The Case Study: A Real-World Example

In our scenario, a customer needed significant changes to one of the major flows in the system. They wanted parts of the flow to be toggleable and parameterizable, aiming for:

No bugs at all.
Minimal deviation in results between old and new versions.
Minimum system downtime.
Uninterrupted development pace for other teams.

Technical Requirements and Challenges

The refactoring involved extensive changes across various parts of the code, including:

Data retrieval for the process.
Initial selection and preparation of the data.
Actual processing of the data.

This seemingly simple task turned into a massive refactoring operation, requiring careful planning to avoid downtime and maintain other teams' productivity.

Implementing Traffic Shadowing

Implementing traffic shadowing involves several key steps. Let's break them down:

1. Getting Traffic to Test Clusters

The first step is to route part of the production traffic to the test clusters without impacting the critical path. This involves duplicating the traffic and sending it to the new application or feature.

2. Annotating Traffic

Once the traffic reaches the test cluster, it's essential to mark it as shadowed traffic to differentiate it from actual production traffic. This helps in monitoring and analysis.

3. Comparing Live and Test Traffic

Compare the results of live service traffic with that of the test cluster post-shadowing. This helps in identifying discrepancies and ensuring that the new feature performs as expected.

4. Stubbing Collaborating Services

For certain test profiles, stub out collaborating services to isolate the functionality being tested. This helps in focused testing and analysis.

5. Database Virtualization and Materialization

Virtualizing the test cluster’s database and materializing it helps in ensuring that the test environment mimics the production environment closely. This helps in accurate testing and analysis.

Our System Architecture

The system we developed consisted of several microservices, with one microservice triggered by queue messages being the focal point of our refactoring. These messages passed through several stages:

Aggregation in a single queue.
Distribution across priority queues based on priority.
Final processing into rows in an SQL database.

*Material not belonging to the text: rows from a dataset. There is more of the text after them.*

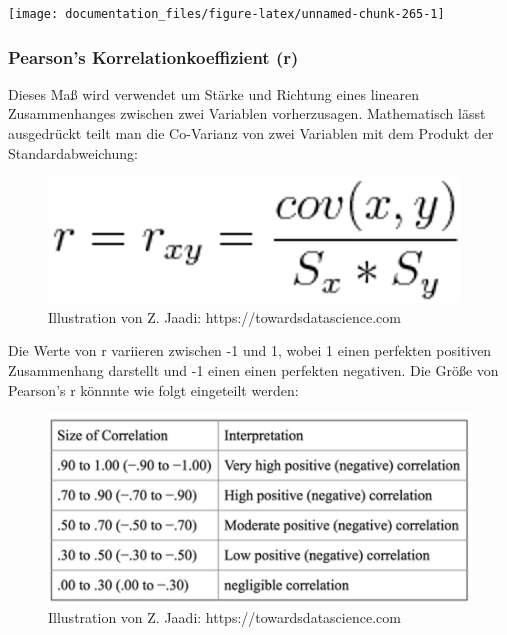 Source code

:\documentclass[
]{article}
\begin{document}
\begin{center}\texttt{[image: documentation\_files/figure-latex/unnamed-chunk-265-1]} \end{center}

\hypertarget{pearsons-korrelationkoeffizient-r}{%
\subsubsection{Pearson's Korrelationkoeffizient (r)}\label{pearsons-korrelationkoeffizient-r}}

Dieses Maß wird verwendet um Stärke und Richtung eines linearen Zusammenhanges zwischen zwei Variablen vorherzusagen. Mathematisch lässt ausgedrückt teilt man die Co-Varianz von zwei Variablen mit dem Produkt der Standardabweichung:

\begin{figure}

{\centering \includegraphics[width=1\linewidth]{images/057} 

}

\caption{Illustration von Z. Jaadi: https://towardsdatascience.com}\label{fig:unnamed-chunk-266}
\end{figure}

Die Werte von r variieren zwischen -1 und 1, wobei 1 einen perfekten positiven Zusammenhang darstellt und -1 einen einen perfekten negativen. Die Größe von Pearson's r könnnte wie folgt eingeteilt werden:

\begin{figure}

{\centering \includegraphics[width=1\linewidth]{images/058} 

}

\caption{Illustration von Z. Jaadi: https://towardsdatascience.com}\label{fig:unnamed-chunk-267}
\end{figure}
\end{document}
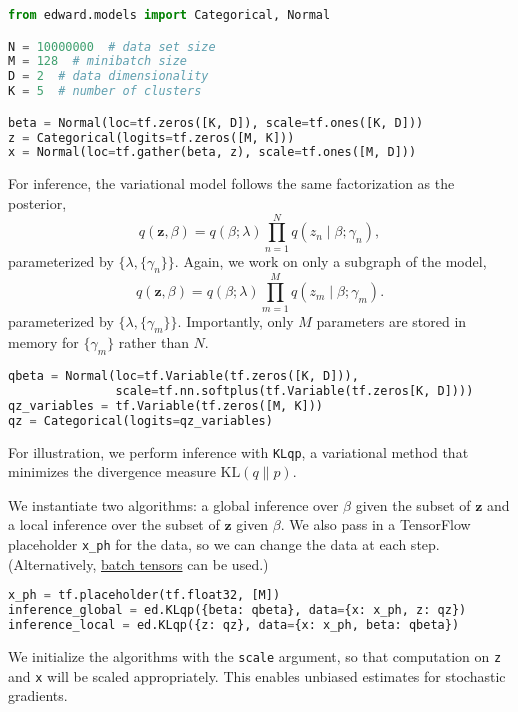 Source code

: \begin{lstlisting}[language=Python]
from edward.models import Categorical, Normal

N = 10000000  # data set size
M = 128  # minibatch size
D = 2  # data dimensionality
K = 5  # number of clusters

beta = Normal(loc=tf.zeros([K, D]), scale=tf.ones([K, D]))
z = Categorical(logits=tf.zeros([M, K]))
x = Normal(loc=tf.gather(beta, z), scale=tf.ones([M, D]))
\end{lstlisting}

For inference, the variational model follows the same factorization as
the posterior,
\begin{equation*}
q(\mathbf{z}, \beta) =
q(\beta; \lambda) \prod_{n=1}^N q(z_n \mid \beta; \gamma_n),
\end{equation*}
parameterized by $\{\lambda, \{\gamma_n\}\}$.
Again, we work on only a subgraph of the model,
\begin{equation*}
q(\mathbf{z}, \beta) =
q(\beta; \lambda) \prod_{m=1}^M q(z_m \mid \beta; \gamma_m).
\end{equation*}
parameterized by $\{\lambda, \{\gamma_m\}\}$. Importantly, only $M$
parameters are stored in memory for $\{\gamma_m\}$ rather than $N$.

\begin{lstlisting}[language=Python]
qbeta = Normal(loc=tf.Variable(tf.zeros([K, D])),
               scale=tf.nn.softplus(tf.Variable(tf.zeros[K, D])))
qz_variables = tf.Variable(tf.zeros([M, K]))
qz = Categorical(logits=qz_variables)
\end{lstlisting}

For illustration, we perform inference with \texttt{KLqp}, a variational method
that minimizes the divergence measure $\text{KL}(q\| p)$.

We instantiate two algorithms: a global inference over $\beta$ given
the subset of $\mathbf{z}$ and a local inference over the subset of
$\mathbf{z}$ given $\beta$.
We also pass in a TensorFlow placeholder \texttt{x_ph} for the data,
so we can change the data at each step. (Alternatively,
\href{/api/data}{batch tensors} can be used.)

\begin{lstlisting}[language=Python]
x_ph = tf.placeholder(tf.float32, [M])
inference_global = ed.KLqp({beta: qbeta}, data={x: x_ph, z: qz})
inference_local = ed.KLqp({z: qz}, data={x: x_ph, beta: qbeta})
\end{lstlisting}

We initialize the algorithms with the \texttt{scale} argument, so that
computation on \texttt{z} and \texttt{x} will be scaled appropriately.
This enables unbiased estimates for stochastic gradients.

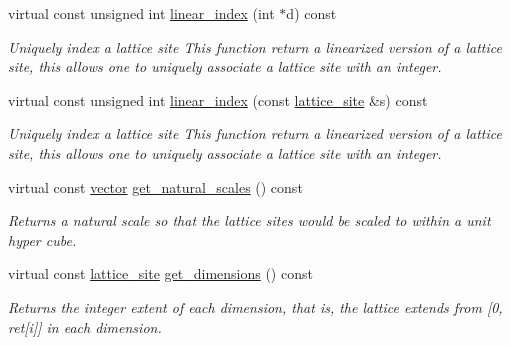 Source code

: \begin{DoxyCompactItemize}
\mbox{\label{classsisl_1_1cartesian__planar_a4ef0287f2ed519a497615049c3e564bf}} 
virtual const unsigned int \hyperlink{classsisl_1_1cartesian__planar_a4ef0287f2ed519a497615049c3e564bf}{linear\+\_\+index} (int $\ast$d) const
\begin{DoxyCompactList}\small\item\em Uniquely index a lattice site This function return a linearized version of a lattice site, this allows one to uniquely associate a lattice site with an integer. \end{DoxyCompactList}\item 
\mbox{\label{classsisl_1_1cartesian__planar_ae96d9421f8640e2fee5d269e9ef40db1}} 
virtual const unsigned int \hyperlink{classsisl_1_1cartesian__planar_ae96d9421f8640e2fee5d269e9ef40db1}{linear\+\_\+index} (const \hyperlink{namespacesisl_acd18feee4026583db6185df2b25434aa}{lattice\+\_\+site} \&s) const
\begin{DoxyCompactList}\small\item\em Uniquely index a lattice site This function return a linearized version of a lattice site, this allows one to uniquely associate a lattice site with an integer. \end{DoxyCompactList}\item 
\mbox{\label{classsisl_1_1cartesian__planar_a352301fc39d8766ff2705879828b4dd4}} 
virtual const \hyperlink{namespacesisl_a2069bd5374a9be042ff3ce3306d41e1a}{vector} \hyperlink{classsisl_1_1cartesian__planar_a352301fc39d8766ff2705879828b4dd4}{get\+\_\+natural\+\_\+scales} () const
\begin{DoxyCompactList}\small\item\em Returns a natural scale so that the lattice sites would be scaled to within a unit hyper cube. \end{DoxyCompactList}\item 
\mbox{\label{classsisl_1_1cartesian__planar_ab0dc277c7fc20bea7770c602d0157961}} 
virtual const \hyperlink{namespacesisl_acd18feee4026583db6185df2b25434aa}{lattice\+\_\+site} \hyperlink{classsisl_1_1cartesian__planar_ab0dc277c7fc20bea7770c602d0157961}{get\+\_\+dimensions} () const
\begin{DoxyCompactList}\small\item\em Returns the integer extent of each dimension, that is, the lattice extends from \mbox{[}0, ret\mbox{[}i\mbox{]}\mbox{]} in each dimension. \end{DoxyCompactList}\item 

\end{DoxyCompactItemize}
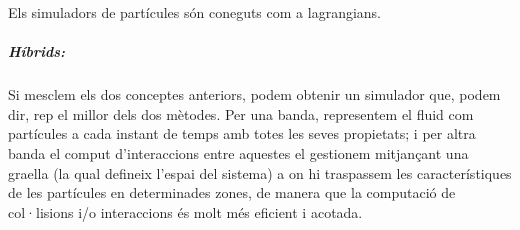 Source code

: \documentclass[a4paper]{article}
\begin{document}
	Els simuladors de partícules són coneguts com a lagrangians.
	\subparagraph[Híbrids]{Híbrids:} Si mesclem els dos conceptes anteriors, podem obtenir un simulador que, podem dir, rep el millor dels dos mètodes.\newline
	Per una banda, representem el fluid com partícules a cada instant de temps amb totes les seves propietats; i per altra banda el comput d'interaccions entre aquestes el gestionem mitjançant una graella (la qual defineix l'espai del sistema) a on hi traspassem les característiques de les partícules en determinades zones, de manera que la computació de col·lisions i/o interaccions és molt més eficient i acotada.   
	

\end{document}
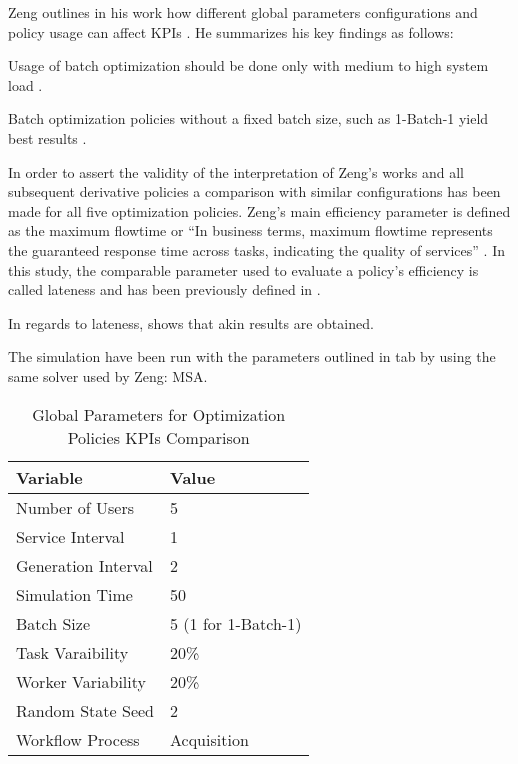 \documentclass{seal_thesis}
\begin{document}
Zeng outlines in his work how different global parameters configurations and policy usage can affect KPIs \cite[pp. 18-22]{Zeng2005}. He summarizes his key findings as follows:
\begin{enumerate*}
	\item Usage of batch optimization should be done only with medium to high system load \cite[p. 24]{Zeng2005}.
	\item Batch optimization policies without a fixed batch size, such as 1-Batch-1 yield best results \cite[p. 24]{Zeng2005}.
\end{enumerate*}

In order to assert the validity of the interpretation of Zeng's works and all subsequent derivative policies a comparison with similar configurations has been made for all five optimization policies. Zeng's main efficiency parameter is defined as the maximum flowtime or ``In business terms, maximum flowtime represents the guaranteed response time across tasks, indicating the quality of services'' \cite[p. 17]{Zeng2005}. In this study, the comparable parameter used to evaluate a policy's efficiency is called lateness and has been previously defined in .

In regards to lateness,  shows that akin results are obtained.


The simulation have been run with the parameters outlined in tab by using the same solver used by Zeng: MSA.

\begin{table}[htb]
\centering
\begin{tabular}{@{}ll@{}}
\toprule
Variable            & Value     \\ \midrule
Number of Users     & 5                 \\
Service Interval    & 1              \\
Generation Interval & 2                 \\
Simulation Time     & 50              \\
Batch Size          & 5 (1 for 1-Batch-1)               \\
Task Varaibility    & 20\%             \\
Worker Variability  & 20\%              \\
Random State Seed   & 2                 \\
Workflow Process    & Acquisition       \\ \bottomrule
\end{tabular}
\caption{Global Parameters for Optimization Policies KPIs Comparison}
\label{tab:global_parameters_kpis_comp}
\end{table}
\end{document}
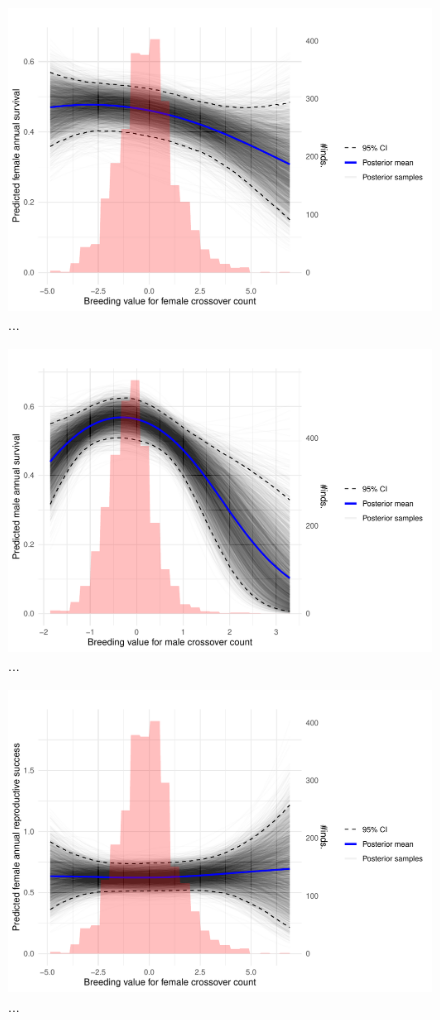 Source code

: \documentclass[dvipsnames]{article}
\begin{document}
\begin{figure}
    \centering
    \includegraphics[width=0.91\linewidth]{figs/surv_bv_pred_f.pdf}
    \caption{...}
    \label{fig-surv_bv_f}
\end{figure}

\begin{figure}
    \centering
    \includegraphics[width=0.91\linewidth]{figs/surv_bv_pred_m.pdf}
    \caption{...}
    \label{fig-surv_bv_m}
\end{figure}

\begin{figure}
    \centering
    \includegraphics[width=0.91\linewidth]{figs/ars_bv_pred_f.pdf}
    \caption{...}
    \label{fig-ars_bv_f}
\end{figure}
\end{document}
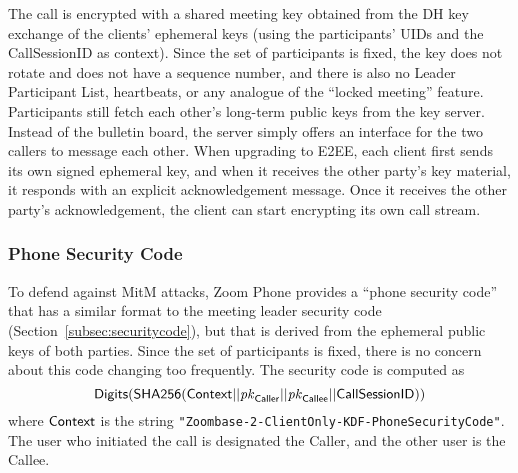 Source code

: The call is encrypted with a shared meeting key obtained from the DH key exchange of the clients' ephemeral keys (using the participants' UIDs and the {\sf CallSessionID} as context). Since the set of participants is fixed, the key does not rotate and does not have a sequence number, and there is also no Leader Participant List, heartbeats, or any analogue of the ``locked meeting'' feature.
Participants still fetch each other's long-term public keys from the key server. Instead of the bulletin board, the server simply offers an interface for the two callers to message each other.
When upgrading to E2EE, each client first sends its own signed ephemeral key, and when it receives the other party's key material, it responds with an explicit acknowledgement message. Once it receives the other party's acknowledgement, the client can start encrypting its own call stream.

\subsubsection{Phone Security Code}

To defend against MitM attacks, Zoom Phone provides a ``phone security code'' that has a similar format to the meeting leader security code (Section~\ref{subsec:securitycode}), but that is derived from the ephemeral public keys of both parties. Since the set of participants is fixed, there is no concern about this code changing too frequently. The security code is computed as
$$\mathsf{Digits}({\sf SHA256}({\sf Context} || \mathit{pk}_{\sf Caller} || \mathit{pk}_{\sf Callee} || {\sf CallSessionID}))$$
where ${\sf Context}$ is the string \texttt{"Zoombase-2-ClientOnly-KDF-PhoneSecurityCode"}. The user who initiated the call is designated the {\sf Caller}, and the other user is the {\sf Callee}.

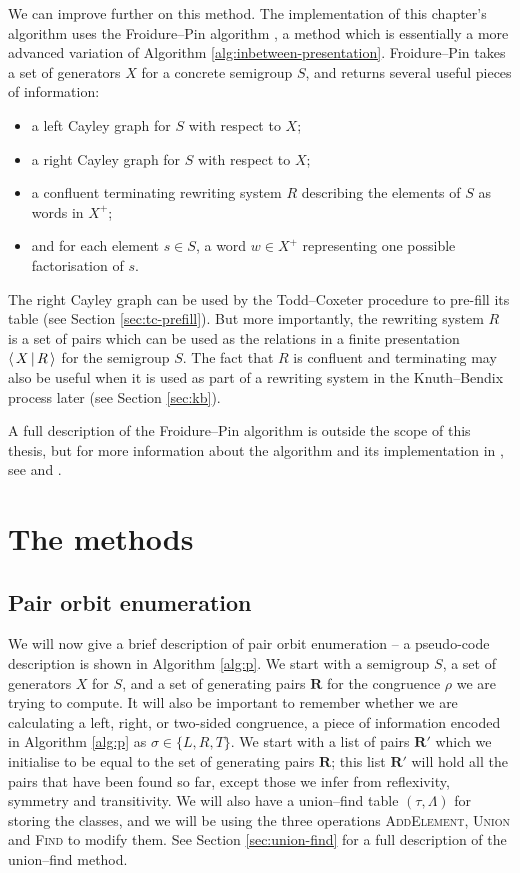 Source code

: We can improve further on this method.  The \libsemigroups{}
implementation of this chapter's algorithm uses the Froidure--Pin algorithm
\cite{froidure_pin}, a method which is essentially a more advanced variation of
Algorithm \ref{alg:inbetween-presentation}.  Froidure--Pin takes a set of
generators $X$ for a concrete semigroup $S$, and returns several useful pieces
of information:
\begin{itemize}
\item a left Cayley graph for $S$ with respect to $X$;
\item a right Cayley graph for $S$ with respect to $X$;
\item a confluent terminating rewriting system $R$ describing the elements of
  $S$ as words in $X^+$;
\item and for each element $s \in S$, a word $w \in X^+$ representing one
  possible factorisation of $s$.
\end{itemize}
The right Cayley graph can be used by the Todd--Coxeter procedure to pre-fill its
table (see Section \ref{sec:tc-prefill}).  But more importantly, the rewriting
system $R$ is a set of pairs which can be used as the relations in a finite
presentation $\left\langle\,X\,\middle|\,R\,\right\rangle$ for the semigroup $S$.  The fact that $R$ is confluent
and terminating may also be useful when it is used as part of a rewriting system
in the Knuth--Bendix process later (see Section \ref{sec:kb}).

A full description of the Froidure--Pin algorithm is outside the scope of this
thesis, but for more information about the algorithm and its implementation in
\libsemigroups{}, see \cite{froidure_pin_jonusas} and \cite{froidure_pin}.

\section{The methods}

\subsection{Pair orbit enumeration}
\label{sec:p}

We will now give a brief description of pair orbit enumeration -- a pseudo-code
description is shown in Algorithm \ref{alg:p}.  We start with a semigroup $S$, a
set of generators $X$ for $S$, and a set of generating pairs $\mathbf{R}$ for
the congruence $\rho$ we are trying to compute.  It will also be important to
remember whether we are calculating a left, right, or two-sided congruence, a
piece of information encoded in Algorithm \ref{alg:p} as $\sigma \in \{L,R,T\}$.
We start with a list of pairs $\mathbf{R}'$ which we initialise to be equal to
the set of generating pairs $\mathbf{R}$; this list $\mathbf{R}'$ will hold all
the pairs that have been found so far, except those we infer from reflexivity,
symmetry and transitivity.  We will also have a union--find table
$(\tau,\Lambda)$ for storing the classes, and we will be using the three
operations \textsc{AddElement}, \textsc{Union} and \textsc{Find} to modify them.
See Section \ref{sec:union-find} for a full description of the union--find
method.

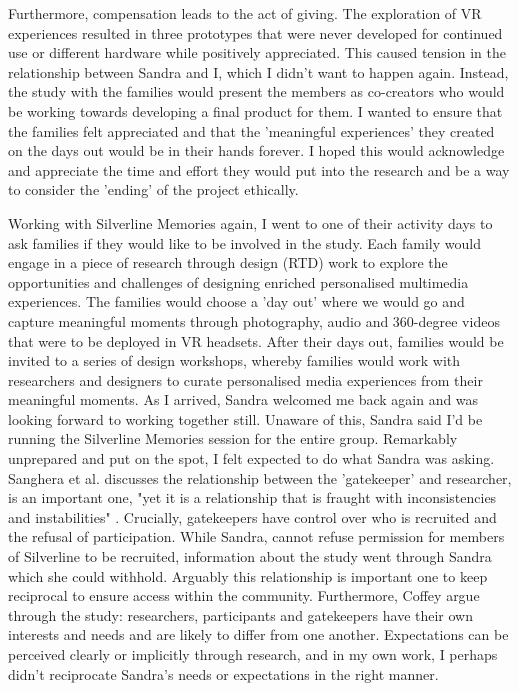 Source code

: Furthermore, compensation leads to the act of giving. The exploration of VR experiences resulted in three prototypes that were never developed for continued use or different hardware while positively appreciated. This caused tension in the relationship between Sandra and I, which I didn't want to happen again. Instead, the study with the families would present the members as co-creators who would be working towards developing a final product for them. I wanted to ensure that the families felt appreciated and that the 'meaningful experiences' they created on the days out would be in their hands forever. I hoped this would acknowledge and appreciate the time and effort they would put into the research and be a way to consider the 'ending' of the project ethically.

Working with Silverline Memories again, I went to one of their activity days to ask families if they would like to be involved in the study. Each family would engage in a piece of research through design (RTD) \citep{zimmerman_research_2007} work to explore the opportunities and challenges of designing enriched personalised multimedia experiences. The families would choose a 'day out' where we would go and capture meaningful moments through photography, audio and 360-degree videos that were to be deployed in VR headsets. After their days out, families would be invited to a series of design workshops, whereby families would work with researchers and designers to curate personalised media experiences from their meaningful moments. As I arrived, Sandra welcomed me back again and was looking forward to working together still. Unaware of this, Sandra said I'd be running the Silverline Memories session for the entire group. Remarkably unprepared and put on the spot, I felt expected to do what Sandra was asking. Sanghera et al. discusses the relationship between the 'gatekeeper' and researcher, is an important one, "yet it is a relationship that is fraught with inconsistencies and instabilities" \cite{sanghera_methodological_2008}. Crucially, gatekeepers have control over who is recruited and the refusal of participation. While Sandra, cannot refuse permission for members of Silverline to be recruited, information about the study went through Sandra which she could withhold. Arguably this relationship is important one to keep reciprocal to ensure access within the community. Furthermore, Coffey argue through the study: researchers, participants and gatekeepers have their own interests and needs and are likely to differ from one another. Expectations can be perceived clearly or implicitly through research, and in my own work, I perhaps didn't reciprocate Sandra's needs or expectations in the right manner. 

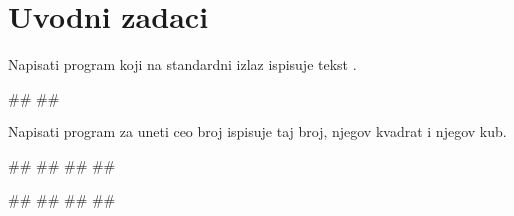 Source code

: \renewcommand{\chaptermark}[1]{\markboth{\thechapter\ #1}{#1}}
\renewcommand{\sectionmark}[1]{\markright{\thesection\ #1}}


\chapter{Uvodni zadaci}


\setcounter{page}{1}



\begin{Exercise}[label=v1.1_01] 
Napisati program koji na standardni izlaz ispisuje tekst .

\begin{miditest}
\begin{upotreba}{1}
#\naslovInt#
##
\end{upotreba}
\end{miditest}

\end{Exercise}
\begin{Answer}[ref=v1.1_01]
\end{Answer}




\begin{Exercise}[label=p1.1_01] 
Napisati program za uneti ceo broj ispisuje taj broj, njegov kvadrat i njegov kub. 

\begin{miditest}
\begin{upotreba}{1}
#\naslovInt#
##
##
##
\end{upotreba}
\end{miditest}
\begin{miditest}
\begin{upotreba}{2}
#\naslovInt#
##
##
##
\end{upotreba}
\end{miditest}

\end{Exercise}
\begin{Answer}[ref=p1.1_01]
\end{Answer}


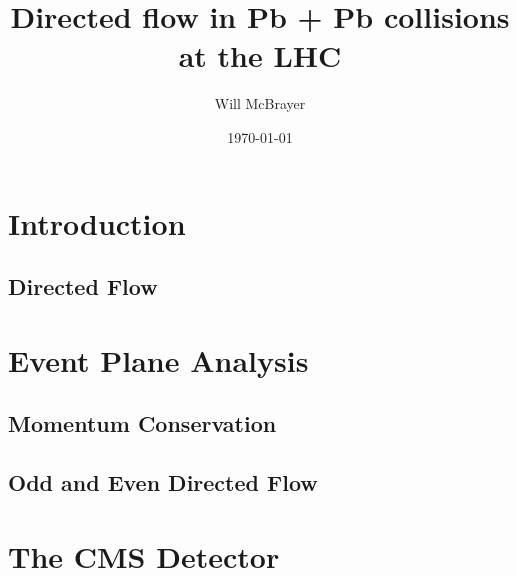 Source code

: \documentclass[%
 reprint, %
 amsmath,amssymb,
 aps,
 prc
]{revtex4-1}
\begin{document}
\title{Directed flow in Pb + Pb collisions at the LHC}
\author{Will McBrayer}
\date{\today}


\begin{abstract}

\end{abstract}


\maketitle


\section{Introduction}
\label{sec:Introduction}


\subsection{Directed Flow}
\label{subsec:Directed_Flow}



\section{Event Plane Analysis}
\label{subsec:Event_Plane_Analysis}


\subsection{Momentum Conservation}
\label{subsec:Momentum_Conservation}


\subsection{Odd and Even Directed Flow}
\label{subsec:odd_vs_even}



\section{The CMS Detector}
\label{sec:CMS_detector}

\end{document}
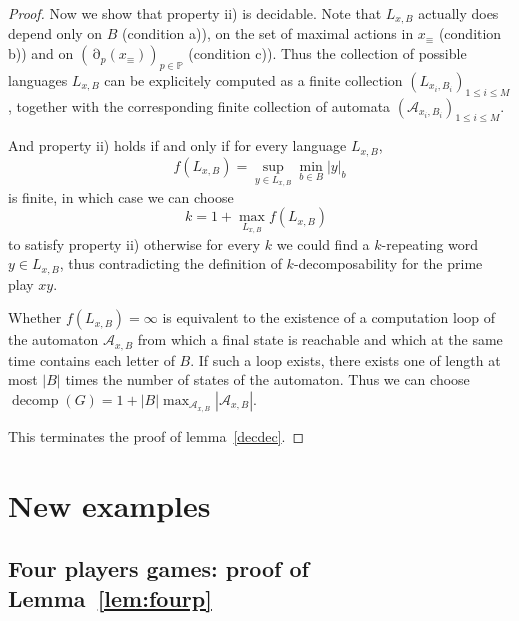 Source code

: \documentclass[a4paper,UKenglish]{lipics-v2016}
\newcommand{\PP}{\mathbb{P}}
\renewcommand{\AA}{\mathcal{A}}
\DeclareMathOperator{\view}{\partial}
\DeclareMathOperator{\decomp}{decomp}
\begin{document}
\begin{proof}
\medskip

Now we show that property ii) is decidable.
Note that $L_{x,B}$ actually does depend only on $B$ (condition a)),
on the set of maximal actions in $x_\equiv$ (condition b)) and on
$(\view_p(x_\equiv))_{p\in\PP}$ (condition c)).
Thus the collection of possible languages $L_{x,B}$ can be explicitely computed
as a finite collection $(L_{x_i,B_i})_{1 \leq i \leq M}$,
together with the corresponding finite collection of automata $(\AA_{x_i,B_i})_{1 \leq i \leq M}$.

And property ii) holds if and only if
for every language $L_{x,B}$,
\[
f(L_{x,B}) = \sup_{y\in L_{x,B}} \min_{b \in B } |y|_b
\]
is finite, in which case we can choose
\[
k = 
1+ \max_{L_{x,B}} f(L_{x,B})\enspace
\]
to satisfy property ii) otherwise for every $k$ we could find a $k$-repeating word $y \in L_{x,B}$,
thus contradicting the definition of 
$k$-decomposability for the prime play $xy$.

Whether $f(L_{x,B})= \infty$
is equivalent to the existence of a computation loop of the automaton  $\AA_{x,B}$ from which a final state is reachable
and which at the same time contains each letter of $B$.
If such a loop exists, there exists one of length at most $|B|$ times the number of states of the automaton.
Thus we can choose $\decomp(G)=1 + |B| \max_{\AA_{x,B}} |\AA_{x,B}|$.

This terminates the proof of lemma~\ref{decdec}.
\end{proof}













\section{New examples}




\subsection{Four players games: proof of Lemma~\ref{lem:fourp}}
\end{document}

We created a separate queue to redirect traffic for the refactored flow, added consumers to this queue, and controlled the traffic redirection with a configurable switch. This setup allowed us to manage the load and seamlessly switch between the old and new flows without affecting the overall system.

Deployment and Testing

We deployed our system across three environments:

Test Environment: Used for regression and integration tests with anonymized data and real resources.
Development Environment: A sandbox for the customer to verify feature functionality with anonymized production data.
Production Environment: The live environment where actual user traffic is handled.

These environments were isolated from each other, ensuring that real data was only present in the production environment.

Execution and Iterative Improvements

We implemented the necessary changes and tested them extensively. During the testing phase, we identified and fixed several bugs. Each iteration involved:

Deploying the refactored flow to production.
Redirecting traffic to the alternative flow.
Monitoring results and fixing discrepancies.
Repeating the process until satisfactory results were achieved.

This approach ensured no downtime and allowed us to continuously refine the refactored flow based on real-world feedback.

Final Deployment and Clean-Up

Once the customer approved the changes, we removed the old flow and cleaned up the temporary structures used for traffic shadowing. We also updated our regression and integration tests to align with the new flow.

Conclusion

Refactoring using traffic shadowing proved to be highly effective. It allowed us to meet our customer's stringent requirements related to downtime and feature stability. Additionally, we could iteratively improve the new flow based on real-world feedback without disrupting other development activities.

From a developer's perspective, traffic shadowing offers a robust method to test and deploy new features in a live environment safely. While it may pose implementation challenges, the benefits it brings in terms of error detection, performance monitoring, and overall system stability make it a worthwhile endeavor.